_Prompt_
Throughout the listing below, show every line in which "điểm" occurs.

_Dataset records_
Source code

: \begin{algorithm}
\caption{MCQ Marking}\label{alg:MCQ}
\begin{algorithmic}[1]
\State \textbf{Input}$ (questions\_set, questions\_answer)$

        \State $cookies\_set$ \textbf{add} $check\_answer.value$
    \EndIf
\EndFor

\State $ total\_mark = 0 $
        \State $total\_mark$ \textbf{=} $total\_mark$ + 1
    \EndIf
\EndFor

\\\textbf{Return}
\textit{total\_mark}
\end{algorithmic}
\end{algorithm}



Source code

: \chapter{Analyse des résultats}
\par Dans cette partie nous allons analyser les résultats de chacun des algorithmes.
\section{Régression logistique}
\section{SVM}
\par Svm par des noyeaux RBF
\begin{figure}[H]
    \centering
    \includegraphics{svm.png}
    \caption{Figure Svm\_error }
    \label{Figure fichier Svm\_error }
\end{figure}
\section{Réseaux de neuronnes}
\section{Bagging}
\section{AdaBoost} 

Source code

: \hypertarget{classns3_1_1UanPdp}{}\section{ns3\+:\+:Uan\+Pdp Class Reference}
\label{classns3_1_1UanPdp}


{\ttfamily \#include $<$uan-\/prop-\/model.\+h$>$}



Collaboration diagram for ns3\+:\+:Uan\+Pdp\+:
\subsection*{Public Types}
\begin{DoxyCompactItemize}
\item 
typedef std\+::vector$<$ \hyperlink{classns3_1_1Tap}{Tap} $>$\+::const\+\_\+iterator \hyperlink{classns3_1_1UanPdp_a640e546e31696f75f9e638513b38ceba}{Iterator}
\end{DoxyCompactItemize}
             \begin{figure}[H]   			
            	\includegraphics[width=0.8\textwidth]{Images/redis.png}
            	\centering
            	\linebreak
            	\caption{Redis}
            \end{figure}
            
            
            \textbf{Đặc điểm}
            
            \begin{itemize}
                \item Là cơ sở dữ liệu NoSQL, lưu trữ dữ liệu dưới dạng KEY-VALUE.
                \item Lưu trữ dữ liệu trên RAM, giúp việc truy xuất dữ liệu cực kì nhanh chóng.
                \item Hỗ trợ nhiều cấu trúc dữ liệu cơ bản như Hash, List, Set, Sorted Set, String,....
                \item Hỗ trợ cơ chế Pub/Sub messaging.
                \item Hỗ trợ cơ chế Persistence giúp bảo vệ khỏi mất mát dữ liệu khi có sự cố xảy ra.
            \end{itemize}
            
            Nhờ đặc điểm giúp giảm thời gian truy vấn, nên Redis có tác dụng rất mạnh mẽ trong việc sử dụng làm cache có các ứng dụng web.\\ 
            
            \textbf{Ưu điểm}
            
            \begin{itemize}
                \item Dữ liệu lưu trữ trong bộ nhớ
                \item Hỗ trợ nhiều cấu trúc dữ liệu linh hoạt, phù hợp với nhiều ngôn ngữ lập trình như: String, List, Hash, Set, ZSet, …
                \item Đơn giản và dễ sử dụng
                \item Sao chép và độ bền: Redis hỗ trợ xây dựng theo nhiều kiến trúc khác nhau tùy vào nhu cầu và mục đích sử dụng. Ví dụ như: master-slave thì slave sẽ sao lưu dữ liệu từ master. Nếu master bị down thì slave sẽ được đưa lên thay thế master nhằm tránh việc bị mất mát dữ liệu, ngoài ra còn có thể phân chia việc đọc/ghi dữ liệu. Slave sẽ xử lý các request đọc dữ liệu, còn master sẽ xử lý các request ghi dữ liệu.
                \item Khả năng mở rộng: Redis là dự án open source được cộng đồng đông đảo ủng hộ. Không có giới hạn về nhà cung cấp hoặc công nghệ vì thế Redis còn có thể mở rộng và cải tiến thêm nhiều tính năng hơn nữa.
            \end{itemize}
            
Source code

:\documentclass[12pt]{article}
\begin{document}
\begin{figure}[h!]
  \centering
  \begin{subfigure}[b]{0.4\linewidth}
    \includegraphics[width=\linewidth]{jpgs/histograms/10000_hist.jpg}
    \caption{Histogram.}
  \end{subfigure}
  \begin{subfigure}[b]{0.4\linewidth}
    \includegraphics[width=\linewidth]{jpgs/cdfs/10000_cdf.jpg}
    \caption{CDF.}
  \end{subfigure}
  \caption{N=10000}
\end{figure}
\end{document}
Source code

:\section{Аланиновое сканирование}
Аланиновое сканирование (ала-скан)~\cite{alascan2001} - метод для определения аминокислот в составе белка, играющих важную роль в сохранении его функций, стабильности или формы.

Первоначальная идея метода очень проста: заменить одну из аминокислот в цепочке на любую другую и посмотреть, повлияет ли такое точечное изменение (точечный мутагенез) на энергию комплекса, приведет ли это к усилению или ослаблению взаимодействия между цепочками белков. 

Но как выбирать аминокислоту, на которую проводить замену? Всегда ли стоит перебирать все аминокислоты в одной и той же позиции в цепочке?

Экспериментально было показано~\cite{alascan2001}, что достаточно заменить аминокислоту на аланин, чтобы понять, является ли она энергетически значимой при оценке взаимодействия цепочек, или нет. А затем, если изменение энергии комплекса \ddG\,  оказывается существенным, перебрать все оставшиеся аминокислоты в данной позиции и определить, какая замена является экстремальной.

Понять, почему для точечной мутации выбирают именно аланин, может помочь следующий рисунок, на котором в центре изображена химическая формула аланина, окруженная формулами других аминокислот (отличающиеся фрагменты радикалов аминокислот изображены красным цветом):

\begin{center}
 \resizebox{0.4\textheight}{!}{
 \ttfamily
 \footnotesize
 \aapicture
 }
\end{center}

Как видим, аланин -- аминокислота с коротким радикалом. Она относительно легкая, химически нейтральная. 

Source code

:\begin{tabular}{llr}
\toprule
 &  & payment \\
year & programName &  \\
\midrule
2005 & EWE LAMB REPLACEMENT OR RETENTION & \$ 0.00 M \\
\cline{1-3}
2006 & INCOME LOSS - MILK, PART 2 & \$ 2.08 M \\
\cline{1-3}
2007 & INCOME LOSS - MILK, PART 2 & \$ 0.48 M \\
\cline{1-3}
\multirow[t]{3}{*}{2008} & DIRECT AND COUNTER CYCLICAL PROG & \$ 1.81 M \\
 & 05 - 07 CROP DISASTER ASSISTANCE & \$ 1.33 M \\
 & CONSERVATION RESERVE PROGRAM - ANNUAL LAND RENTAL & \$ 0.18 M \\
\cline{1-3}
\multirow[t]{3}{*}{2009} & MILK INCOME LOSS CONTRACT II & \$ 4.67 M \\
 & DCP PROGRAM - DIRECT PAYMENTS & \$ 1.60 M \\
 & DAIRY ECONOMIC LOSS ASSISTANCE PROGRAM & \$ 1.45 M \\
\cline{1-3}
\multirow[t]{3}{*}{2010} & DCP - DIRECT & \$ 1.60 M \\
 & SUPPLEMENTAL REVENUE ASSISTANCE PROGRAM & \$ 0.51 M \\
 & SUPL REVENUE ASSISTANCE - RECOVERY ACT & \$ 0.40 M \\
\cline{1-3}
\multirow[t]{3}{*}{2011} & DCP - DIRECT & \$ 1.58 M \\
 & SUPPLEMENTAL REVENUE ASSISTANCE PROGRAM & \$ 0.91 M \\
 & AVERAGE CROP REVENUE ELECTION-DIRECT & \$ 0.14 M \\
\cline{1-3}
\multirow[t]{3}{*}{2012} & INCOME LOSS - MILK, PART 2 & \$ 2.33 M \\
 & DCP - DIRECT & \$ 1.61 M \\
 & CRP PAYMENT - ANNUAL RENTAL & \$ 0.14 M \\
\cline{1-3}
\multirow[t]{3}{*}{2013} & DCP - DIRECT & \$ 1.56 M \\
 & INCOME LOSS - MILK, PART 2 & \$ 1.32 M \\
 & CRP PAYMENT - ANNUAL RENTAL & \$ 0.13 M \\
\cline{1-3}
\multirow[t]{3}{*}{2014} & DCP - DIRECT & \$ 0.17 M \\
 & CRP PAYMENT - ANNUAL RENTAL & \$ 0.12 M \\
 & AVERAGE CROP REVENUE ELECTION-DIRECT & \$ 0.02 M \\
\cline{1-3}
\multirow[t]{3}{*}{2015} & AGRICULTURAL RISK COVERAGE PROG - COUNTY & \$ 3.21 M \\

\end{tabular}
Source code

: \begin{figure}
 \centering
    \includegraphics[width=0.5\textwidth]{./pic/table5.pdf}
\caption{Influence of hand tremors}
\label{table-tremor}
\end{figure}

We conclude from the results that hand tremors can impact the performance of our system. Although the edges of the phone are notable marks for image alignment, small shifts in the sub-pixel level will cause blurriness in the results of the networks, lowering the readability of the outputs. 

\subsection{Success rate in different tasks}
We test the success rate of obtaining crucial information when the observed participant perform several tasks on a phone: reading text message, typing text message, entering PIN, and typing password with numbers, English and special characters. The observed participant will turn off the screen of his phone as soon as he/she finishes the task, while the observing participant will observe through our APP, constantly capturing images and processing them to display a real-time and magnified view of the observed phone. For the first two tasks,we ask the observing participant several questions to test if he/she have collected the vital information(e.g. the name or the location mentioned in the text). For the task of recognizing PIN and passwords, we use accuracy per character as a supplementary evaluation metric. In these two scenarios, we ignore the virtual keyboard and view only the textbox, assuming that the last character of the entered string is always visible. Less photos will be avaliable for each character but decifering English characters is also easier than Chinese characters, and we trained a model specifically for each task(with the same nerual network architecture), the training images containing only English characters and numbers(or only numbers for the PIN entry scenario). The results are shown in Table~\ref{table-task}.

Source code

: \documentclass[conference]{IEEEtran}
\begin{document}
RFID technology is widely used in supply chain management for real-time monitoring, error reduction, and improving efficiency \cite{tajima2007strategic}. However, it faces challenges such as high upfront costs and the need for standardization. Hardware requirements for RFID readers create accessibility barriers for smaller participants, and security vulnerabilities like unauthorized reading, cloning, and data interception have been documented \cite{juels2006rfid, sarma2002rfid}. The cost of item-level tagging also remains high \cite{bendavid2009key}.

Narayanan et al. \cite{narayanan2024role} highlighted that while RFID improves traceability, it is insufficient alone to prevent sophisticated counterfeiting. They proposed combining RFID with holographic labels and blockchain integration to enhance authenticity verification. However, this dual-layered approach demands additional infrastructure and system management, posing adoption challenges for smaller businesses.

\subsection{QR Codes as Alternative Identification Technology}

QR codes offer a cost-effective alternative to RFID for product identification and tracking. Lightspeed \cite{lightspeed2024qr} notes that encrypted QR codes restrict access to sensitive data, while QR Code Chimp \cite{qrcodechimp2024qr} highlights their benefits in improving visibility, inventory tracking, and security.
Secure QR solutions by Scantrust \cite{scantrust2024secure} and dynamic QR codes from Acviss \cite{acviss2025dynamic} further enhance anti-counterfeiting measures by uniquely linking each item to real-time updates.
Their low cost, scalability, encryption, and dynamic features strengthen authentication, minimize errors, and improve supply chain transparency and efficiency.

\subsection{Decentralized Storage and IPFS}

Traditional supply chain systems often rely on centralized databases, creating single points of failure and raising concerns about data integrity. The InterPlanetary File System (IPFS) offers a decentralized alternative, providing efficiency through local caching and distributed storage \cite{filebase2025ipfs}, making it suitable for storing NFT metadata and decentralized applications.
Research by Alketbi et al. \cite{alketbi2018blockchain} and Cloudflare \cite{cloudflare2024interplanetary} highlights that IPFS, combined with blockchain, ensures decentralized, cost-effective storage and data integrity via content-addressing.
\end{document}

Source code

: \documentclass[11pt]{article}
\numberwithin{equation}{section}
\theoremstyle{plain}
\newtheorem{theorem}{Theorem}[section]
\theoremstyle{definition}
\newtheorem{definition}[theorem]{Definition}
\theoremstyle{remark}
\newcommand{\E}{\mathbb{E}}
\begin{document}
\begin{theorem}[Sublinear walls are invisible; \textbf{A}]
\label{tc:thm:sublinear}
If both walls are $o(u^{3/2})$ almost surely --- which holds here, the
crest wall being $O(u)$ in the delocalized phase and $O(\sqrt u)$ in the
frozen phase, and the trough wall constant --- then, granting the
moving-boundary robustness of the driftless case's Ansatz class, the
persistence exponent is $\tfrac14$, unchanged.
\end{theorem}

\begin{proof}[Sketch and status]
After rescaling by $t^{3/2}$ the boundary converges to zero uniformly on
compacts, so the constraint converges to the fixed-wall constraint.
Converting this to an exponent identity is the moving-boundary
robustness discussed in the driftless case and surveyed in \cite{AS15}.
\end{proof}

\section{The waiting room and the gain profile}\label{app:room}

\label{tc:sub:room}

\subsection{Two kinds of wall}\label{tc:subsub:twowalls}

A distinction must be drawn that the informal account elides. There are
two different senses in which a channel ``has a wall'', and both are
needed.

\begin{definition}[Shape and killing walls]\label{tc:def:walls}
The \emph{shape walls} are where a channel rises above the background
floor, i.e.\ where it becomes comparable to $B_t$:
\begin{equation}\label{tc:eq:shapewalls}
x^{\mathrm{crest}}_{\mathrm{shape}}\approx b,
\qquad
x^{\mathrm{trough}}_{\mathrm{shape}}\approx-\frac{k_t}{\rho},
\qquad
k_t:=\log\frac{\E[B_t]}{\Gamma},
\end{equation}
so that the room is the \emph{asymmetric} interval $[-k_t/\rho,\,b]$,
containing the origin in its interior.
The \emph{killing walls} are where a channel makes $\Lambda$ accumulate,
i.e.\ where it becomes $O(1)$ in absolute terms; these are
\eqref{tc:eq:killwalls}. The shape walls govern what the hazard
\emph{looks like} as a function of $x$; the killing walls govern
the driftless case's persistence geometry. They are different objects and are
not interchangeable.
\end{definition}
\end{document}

_Answer space_
            \textbf{Đặc điểm}
            Nhờ đặc điểm giúp giảm thời gian truy vấn, nên Redis có tác dụng rất mạnh mẽ trong việc sử dụng làm cache có các ứng dụng web.\\ 
            \textbf{Ưu điểm}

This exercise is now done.